Effect of thermal modifications on the anisotropic acoustic properties of spruce and their relevance for stringed instruments

Thermal modification alters wood properties and helps improving dimensional stability against humidity changes, making it a promising treatment for wood used in stringed instrument construction. Its effects on the anisotropic mechanical and acoustical properties, however, remain incompletely understood. In this study, spruce samples were analyzed to quantify changes in physical, mechanical, and acoustical properties following thermal modification at 160 degrees C. Density, orthotropic viscoelastic constants, and damping were measured using non-destructive techniques, while microstructural effects were examined via x-ray microtomography.
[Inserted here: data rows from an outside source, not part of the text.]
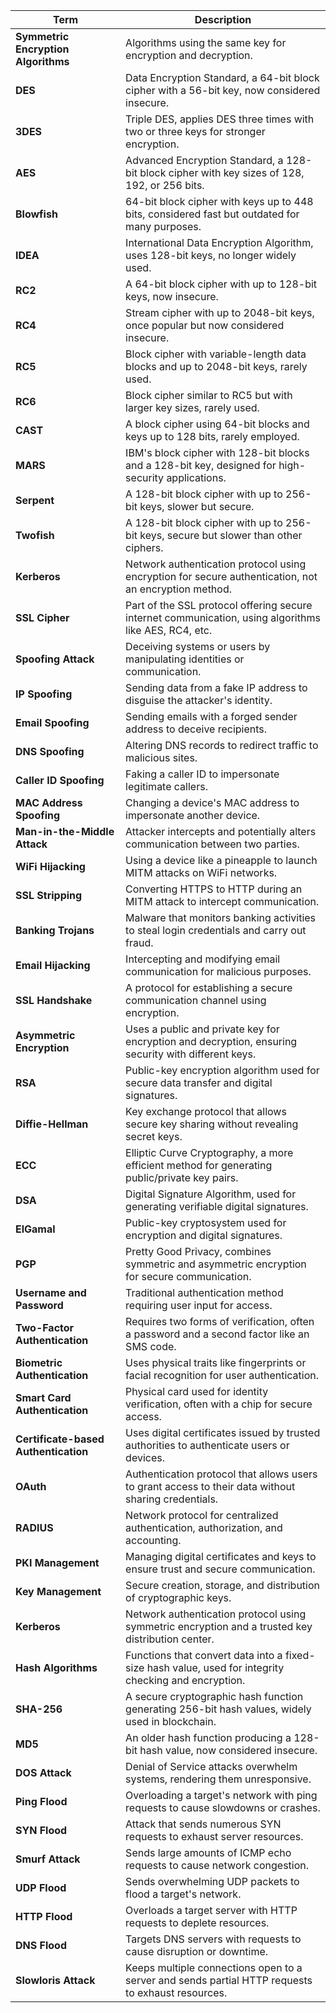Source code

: | Term                                | Description                                                                                         |
|-------------------------------------|-----------------------------------------------------------------------------------------------------|
| **Symmetric Encryption Algorithms** | Algorithms using the same key for encryption and decryption.                                         |
| **DES**                             | Data Encryption Standard, a 64-bit block cipher with a 56-bit key, now considered insecure.         |
| **3DES**                            | Triple DES, applies DES three times with two or three keys for stronger encryption.                 |
| **AES**                             | Advanced Encryption Standard, a 128-bit block cipher with key sizes of 128, 192, or 256 bits.       |
| **Blowfish**                        | 64-bit block cipher with keys up to 448 bits, considered fast but outdated for many purposes.        |
| **IDEA**                            | International Data Encryption Algorithm, uses 128-bit keys, no longer widely used.                  |
| **RC2**                             | A 64-bit block cipher with up to 128-bit keys, now insecure.                                         |
| **RC4**                             | Stream cipher with up to 2048-bit keys, once popular but now considered insecure.                   |
| **RC5**                             | Block cipher with variable-length data blocks and up to 2048-bit keys, rarely used.                 |
| **RC6**                             | Block cipher similar to RC5 but with larger key sizes, rarely used.                                 |
| **CAST**                            | A block cipher using 64-bit blocks and keys up to 128 bits, rarely employed.                        |
| **MARS**                            | IBM's block cipher with 128-bit blocks and a 128-bit key, designed for high-security applications.   |
| **Serpent**                         | A 128-bit block cipher with up to 256-bit keys, slower but secure.                                  |
| **Twofish**                         | A 128-bit block cipher with up to 256-bit keys, secure but slower than other ciphers.                |
| **Kerberos**                        | Network authentication protocol using encryption for secure authentication, not an encryption method.|
| **SSL Cipher**                      | Part of the SSL protocol offering secure internet communication, using algorithms like AES, RC4, etc.|
| **Spoofing Attack**                 | Deceiving systems or users by manipulating identities or communication.                             |
| **IP Spoofing**                     | Sending data from a fake IP address to disguise the attacker's identity.                            |
| **Email Spoofing**                  | Sending emails with a forged sender address to deceive recipients.                                  |
| **DNS Spoofing**                    | Altering DNS records to redirect traffic to malicious sites.                                        |
| **Caller ID Spoofing**              | Faking a caller ID to impersonate legitimate callers.                                               |
| **MAC Address Spoofing**            | Changing a device's MAC address to impersonate another device.                                      |
| **Man-in-the-Middle Attack**        | Attacker intercepts and potentially alters communication between two parties.                       |
| **WiFi Hijacking**                  | Using a device like a pineapple to launch MITM attacks on WiFi networks.                             |
| **SSL Stripping**                   | Converting HTTPS to HTTP during an MITM attack to intercept communication.                          |
| **Banking Trojans**                 | Malware that monitors banking activities to steal login credentials and carry out fraud.            |
| **Email Hijacking**                 | Intercepting and modifying email communication for malicious purposes.                              |
| **SSL Handshake**                   | A protocol for establishing a secure communication channel using encryption.                        |
| **Asymmetric Encryption**           | Uses a public and private key for encryption and decryption, ensuring security with different keys.  |
| **RSA**                             | Public-key encryption algorithm used for secure data transfer and digital signatures.               |
| **Diffie-Hellman**                  | Key exchange protocol that allows secure key sharing without revealing secret keys.                |
| **ECC**                             | Elliptic Curve Cryptography, a more efficient method for generating public/private key pairs.        |
| **DSA**                             | Digital Signature Algorithm, used for generating verifiable digital signatures.                     |
| **ElGamal**                         | Public-key cryptosystem used for encryption and digital signatures.                                 |
| **PGP**                             | Pretty Good Privacy, combines symmetric and asymmetric encryption for secure communication.         |
| **Username and Password**           | Traditional authentication method requiring user input for access.                                 |
| **Two-Factor Authentication**      | Requires two forms of verification, often a password and a second factor like an SMS code.          |
| **Biometric Authentication**       | Uses physical traits like fingerprints or facial recognition for user authentication.               |
| **Smart Card Authentication**      | Physical card used for identity verification, often with a chip for secure access.                  |
| **Certificate-based Authentication**| Uses digital certificates issued by trusted authorities to authenticate users or devices.           |
| **OAuth**                           | Authentication protocol that allows users to grant access to their data without sharing credentials.|
| **RADIUS**                          | Network protocol for centralized authentication, authorization, and accounting.                    |
| **PKI Management**                  | Managing digital certificates and keys to ensure trust and secure communication.                   |
| **Key Management**                  | Secure creation, storage, and distribution of cryptographic keys.                                    |
| **Kerberos**                        | Network authentication protocol using symmetric encryption and a trusted key distribution center.   |
| **Hash Algorithms**                 | Functions that convert data into a fixed-size hash value, used for integrity checking and encryption.|
| **SHA-256**                         | A secure cryptographic hash function generating 256-bit hash values, widely used in blockchain.      |
| **MD5**                             | An older hash function producing a 128-bit hash value, now considered insecure.                     |
| **DOS Attack**                      | Denial of Service attacks overwhelm systems, rendering them unresponsive.                           |
| **Ping Flood**                      | Overloading a target's network with ping requests to cause slowdowns or crashes.                     |
| **SYN Flood**                       | Attack that sends numerous SYN requests to exhaust server resources.                                |
| **Smurf Attack**                    | Sends large amounts of ICMP echo requests to cause network congestion.                              |
| **UDP Flood**                       | Sends overwhelming UDP packets to flood a target's network.                                         |
| **HTTP Flood**                      | Overloads a target server with HTTP requests to deplete resources.                                  |
| **DNS Flood**                       | Targets DNS servers with requests to cause disruption or downtime.                                  |
| **Slowloris Attack**                | Keeps multiple connections open to a server and sends partial HTTP requests to exhaust resources.    |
Finite element analysis of a guitar soundboard assessed impacts on eigenfrequencies, mode shapes, and acoustic radiation. Results indicate that thermal treatment causes a slight reduction in density, a modest increase in longitudinal and radial stiffness, and a significant decrease in damping, leading to enhanced radiation ratio and acoustic conversion efficiency. Microstructural observations suggest that removal of resins and volatile extractives may underlie these changes. Finite element analysis shows that eigenmodes shape remain largely unchanged, with only minor shifts in eigenfrequencies. The combination of improved radiation efficiency and reduced damping could influence sound radiation and string-to-soundboard coupling.